Before you can start beekeeping you need some basic beekeeping equipment. What you need and what you end up buying depends a lot on how serious you are, and how much money you have of course.
Here is a short list of some of the items which I think you should start with. Different beekeepers will have their own view about the most basic equipment, but beekeepers are like that, opinionated!
I would recommend a slightly larger smoker than the smallest which many beginners tend to choose. A larger smoker is easier to light and stays alight longer. Many different types of fuel can be used, special smoker pellets, corrugated cardboard, pine needles and rotten wood. I tend to use rotten wood since it’s free and usually quite easy to obtain. Some newspaper or a yellow pages directory will make it easier to light.

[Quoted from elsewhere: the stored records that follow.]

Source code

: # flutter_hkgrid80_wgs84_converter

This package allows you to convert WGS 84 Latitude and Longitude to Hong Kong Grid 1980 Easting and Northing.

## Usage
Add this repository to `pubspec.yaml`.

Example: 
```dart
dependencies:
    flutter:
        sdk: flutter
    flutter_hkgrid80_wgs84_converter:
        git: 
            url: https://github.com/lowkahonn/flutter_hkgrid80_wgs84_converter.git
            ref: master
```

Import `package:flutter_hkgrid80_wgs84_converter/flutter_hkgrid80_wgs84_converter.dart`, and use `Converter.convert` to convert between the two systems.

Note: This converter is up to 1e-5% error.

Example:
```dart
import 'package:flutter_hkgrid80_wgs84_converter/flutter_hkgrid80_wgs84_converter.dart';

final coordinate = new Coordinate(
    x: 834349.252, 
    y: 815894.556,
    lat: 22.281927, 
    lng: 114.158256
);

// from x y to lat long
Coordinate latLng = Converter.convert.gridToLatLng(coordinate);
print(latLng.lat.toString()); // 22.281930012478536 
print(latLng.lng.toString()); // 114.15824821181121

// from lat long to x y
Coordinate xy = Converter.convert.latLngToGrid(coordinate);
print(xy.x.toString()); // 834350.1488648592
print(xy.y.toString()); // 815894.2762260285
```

When I first started keeping bees I read that it was advisable not to wear any gloves. Without gloves you’re much gentler and less likely to crush bees and upset them. It needs a strong will to start as a novice without gloves., but there is some truth in it. Once I started removing bee hives without gloves I learned a great deal. I remember dropping a piece of comb and reaching down between the combs to retrieve it. I was amazed how warm it was. I knew in theory that the bees warm up their hive, but to feel just how warm it was (over 90°F) certainly brought it home.

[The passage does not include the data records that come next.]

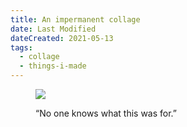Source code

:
 ```yaml
---
title: An impermanent collage
date: Last Modified
dateCreated: 2021-05-13
tags:
  - collage
  - things-i-made
---
```

<figure>

![](images/no-one-knows-what-this-was-for.jpg)

<figcaption>

“No one knows what this was for.”

</figcaption>

</figure>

I think most new beekeepers start off with just a pair of gloves and a veil. I believe this is actually a false economy. If you’re serious about keeping bees I recommend a full suit. A complete beesuit with integral hood will increase your confidence immensely. Once you know that you’re unlikely to get stung you can concentrate on what you’re doing. I use an Ultrabreeze suit which although much more expensive then a regular suit, is virtually sting proof (bees will sometimes sting through a thinner suit) but is well ventilated so will help you keep cool. There is more information about different types of beesuit here.
There are a few different types of hive tool. They’re used to prize boxes apart, scrape off propolis and burr comb and all manner of tasks. It’s amazing that it’s only beekeepers who have them, they’re so useful. The ‘J’ style is my favorite. The ‘J’ end is used to hook under the end of frames when removing them for inspection. Without this type of end it’s quite difficult to lift the first frame. There are special frame-lifter tools, but that seems overkill.
Whether your capturing a swarm, or removing frames of honey, a soft bee brush is invaluable. They’ve quite inexpensive and is handle to have in your tool box. I didn’t think a brush was necessary for many years, but once I got one I wouldn’t be without it. I’ve heard of beekeepers using a goose feather or something as a brush, but I like something a little more durable and versatile.
The Langstroth hive is almost ubiquitous in the United States, but in other parts of the world such as the United Kindom there are six or seven different types. The parts of the different hives aren’t interchangeable and so whichever type of hive you choose you should bear n mind that you’ll be stuck with it.
I would suggest you consider a top bar hive, if you’re just starting. They offer a more natural type of hive and have the advantage that you harvest the honey as comb, meaning you don’t need an extractor. The honey harvest is not as great as from a Langstroth, but if you’re only aiming to produce enough for yourself, with perhaps some to give away to friends, a top bar hive will probably produce more than enough.
There’s almost no limit to the amount of beekeeping equipment you can buy to set yourself up, but there’s plenty of time for you to decide what you need, what you want later and what you’ll probably never need.